Foreign currency deposits in local banks have risen past the half a trillion mark for the first time, mainly driven by Kenyans sending money home to take advantage of the tax amnesty programme.
The Kenya National Bureau of Statistics (KNBS) and the Central Bank of Kenya (CBK) say in their latest reports that the foreign currency holdings stood at Sh514 billion at the end of May, having risen 17 per cent or Sh73 billion in 12 months.
“From our discussions with the banking sector players, we attribute the increase in foreign exchange deposits to the tax amnesty programme, with a number of tier three banks recording notable inflows,” said Genghis Capital macroeconomic analyst Churchill Ogutu.
“With the tax amnesty extended till June next year, we expect the foreign exchange deposits to continue the positive momentum.”
Treasury secretary Henry Rotich in 2016 offered a tax pardon to encourage fat cats holding undeclared assets overseas to bring them home by June this year, leading to a last-minute rush in May.
Mr Rotich, however, extended the deadline to June 2019, and relaxed the scrutiny on how the assets were accumulated to encourage compliance.
Bad economic times
Forex experts say that under normal circumstances foreign currency deposits grow when people are looking to secure hard currency ahead of bad economic times, meaning that it would take an extraordinary event like the tax amnesty to push them up at a time when the economy is tipped to perform better than last year.
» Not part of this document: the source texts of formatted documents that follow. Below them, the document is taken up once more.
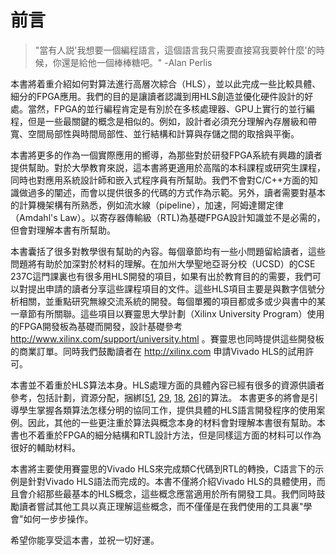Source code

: # 前言

> "當有人説'我想要一個編程語言，這個語言我只需要直接寫我要幹什麼'的時候，你還是給他一個棒棒糖吧。" -Alan Perlis

本書將着重介紹如何對算法進行高層次綜合（HLS），並以此完成一些比較具體、細分的FPGA應用。我們的目的是讓讀者認識到用HLS創造並優化硬件設計的好處。當然，FPGA的並行編程肯定是有別於在多核處理器、GPU上實行的並行編程，但是一些最關鍵的概念是相似的。例如，設計者必須充分理解內存層級和帶寬、空間局部性與時間局部性、並行結構和計算與存儲之間的取捨與平衡。

本書將更多的作為一個實際應用的嚮導，為那些對於研發FPGA系統有興趣的讀者提供幫助。對於大學教育來説，這本書將更適用於高階的本科課程或研究生課程，同時也對應用系統設計師和嵌入式程序員有所幫助。我們不會對C/C++方面的知識做過多的闡述，而會以提供很多的代碼的方式作為示範。另外，讀者需要對基本的計算機架構有所熟悉，例如流水線（pipeline），加速，阿姆達爾定律（Amdahl's Law）。以寄存器傳輸級（RTL)為基礎FPGA設計知識並不是必需的，但會對理解本書有所幫助。

本書囊括了很多對教學很有幫助的內容。每個章節均有一些小問題留給讀者，這些問題將有助於加深對於材料的理解。在加州大學聖地亞哥分校（UCSD）的CSE 237C這門課裏也有很多用HLS開發的項目，如果有出於教育目的的需要，我們可以對提出申請的讀者分享這些課程項目的文件。這些HLS項目主要是與數字信號分析相關，並重點研究無線交流系統的開發。每個單獨的項目都或多或少與書中的某一章節有所關聯。這些項目以賽靈思大學計劃（Xilinx University Program）使用的FPGA開發板為基礎而開發，設計基礎參考 <http://www.xilinx.com/support/university.html> 。賽靈思也同時提供這些開發板的商業訂單。同時我們鼓勵讀者在 <http://xilinx.com> 申請Vivado HLS的試用許可。

本書並不着重於HLS算法本身。HLS處理方面的具體內容已經有很多的資源供讀者參考，包括計劃，資源分配，捆綁[[51](./BIBLIOGRAPHY.md#51), [29](./BIBLIOGRAPHY.md#29), [18](./BIBLIOGRAPHY.md#18), [26](./BIBLIOGRAPHY.md#26)]的算法。 本書更多的將會是引導學生掌握各類算法怎樣分明的協同工作，提供具體的HLS語言開發程序的使用案例。因此，其他的一些更注重於算法與概念本身的材料會對理解本書很有幫助。本書也不着重於FPGA的細分結構和RTL設計方法，但是同樣這方面的材料可以作為很好的輔助材料。

本書將主要使用賽靈思的Vivado HLS來完成類C代碼到RTL的轉換，C語言下的示例是針對Vivado HLS語法而完成的。本書不僅將介紹Vivado HLS的具體使用，而且會介紹那些最基本的HLS概念，這些概念應當適用於所有開發工具。我們同時鼓勵讀者嘗試其他工具以真正理解這些概念，而不僅僅是在我們使用的工具裏"學會"如何一步步操作。

希望你能享受這本書，並祝一切好運。

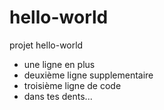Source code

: # hello-world
projet hello-world
* une ligne en plus 
* deuxième ligne supplementaire
* troisième ligne de code
* dans tes dents...
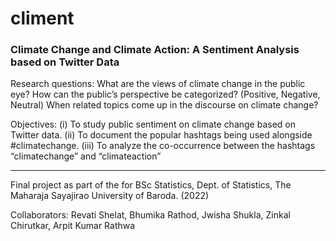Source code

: # climent

### Climate Change and Climate Action: A Sentiment Analysis based on Twitter Data

Research questions: What are the views of climate change in the public eye? 
How can the public’s perspective be categorized? (Positive, Negative, Neutral)
When related topics come up in the discourse on climate change?

Objectives:
(i) To study public sentiment on climate change based on Twitter data. 
(ii) To document the popular hashtags being used alongside #climatechange. 
(iii) To analyze the co-occurrence between the hashtags “climatechange” and “climateaction”

----

Final project as part of the for BSc Statistics, Dept. of Statistics, The Maharaja Sayajirao University of Baroda. (2022)

Collaborators:  Revati Shelat, Bhumika Rathod, Jwisha Shukla, Zinkal Chirutkar, Arpit Kumar Rathwa
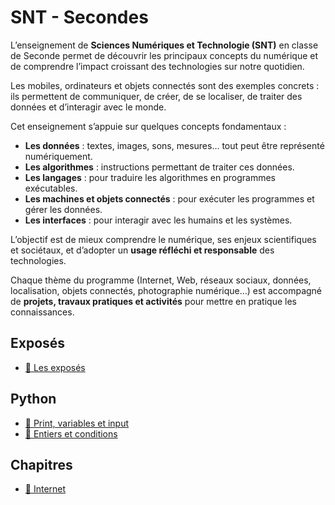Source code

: # SNT - Secondes

L’enseignement de **Sciences Numériques et Technologie (SNT)** en classe de Seconde permet de découvrir les principaux concepts du numérique et de comprendre l’impact croissant des technologies sur notre quotidien.

Les mobiles, ordinateurs et objets connectés sont des exemples concrets : ils permettent de communiquer, de créer, de se localiser, de traiter des données et d’interagir avec le monde.

Cet enseignement s’appuie sur quelques concepts fondamentaux :  
- **Les données** : textes, images, sons, mesures… tout peut être représenté numériquement.  
- **Les algorithmes** : instructions permettant de traiter ces données.  
- **Les langages** : pour traduire les algorithmes en programmes exécutables.  
- **Les machines et objets connectés** : pour exécuter les programmes et gérer les données.  
- **Les interfaces** : pour interagir avec les humains et les systèmes.  
  
L’objectif est de mieux comprendre le numérique, ses enjeux scientifiques et sociétaux, et d’adopter un **usage réfléchi et responsable** des technologies.

Chaque thème du programme (Internet, Web, réseaux sociaux, données, localisation, objets connectés, photographie numérique…) est accompagné de **projets, travaux pratiques et activités** pour mettre en pratique les connaissances.

## Exposés 

- [🔺 Les exposés](exposes.md)

## Python

- [🔸 Print, variables et input](Chapitres/python1.md)
- [🔸 Entiers et conditions](Chapitres/python2.md)

## Chapitres

- [🔹 Internet](Chapitres/Internet.md)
Those who will fail to comply with the amnesty terms will face a 20 per cent penalty on the tax payable for any undeclared funds on top of the tax payable.
The CBK data on diaspora remittances also reflects the rising flows, that hit a monthly record of Sh25.5 billion ($253.7 million) in May.
Cumulatively for the first five months of the year, the remittances stood at Sh112 billion ($1.11 billion), a 52 per cent increase over the same period in 2017, when cumulative remittances stood at Sh73.6 billion ($732.7 million).
The shilling has been a beneficiary of the influx of foreign currency, appreciating by 2.7 per cent against the dollar this year, bucking the global trend that has seen the major frontier and emerging market currencies shed value against the greenback.
Other African countries’ currencies have shed value against the dollar, including Uganda (-2.6 per cent), Tanzania (-1.7 per cent), Rwanda (-0.8 per cent), South Africa (-6.7 per cent) and Nigeria (-0.5 per cent).
A strengthening of the shilling has also fuelled the build-up of foreign currency, dealers say, with companies and individuals seeking exchange gains in future taking up the greenback.
This is because there are pointers that the shilling could come under pressure in the medium term due to rising oil prices, especially if the current US-Iran geopolitical spat escalates (Iran is a major oil producer and US sanctions would hit global production levels and raise price).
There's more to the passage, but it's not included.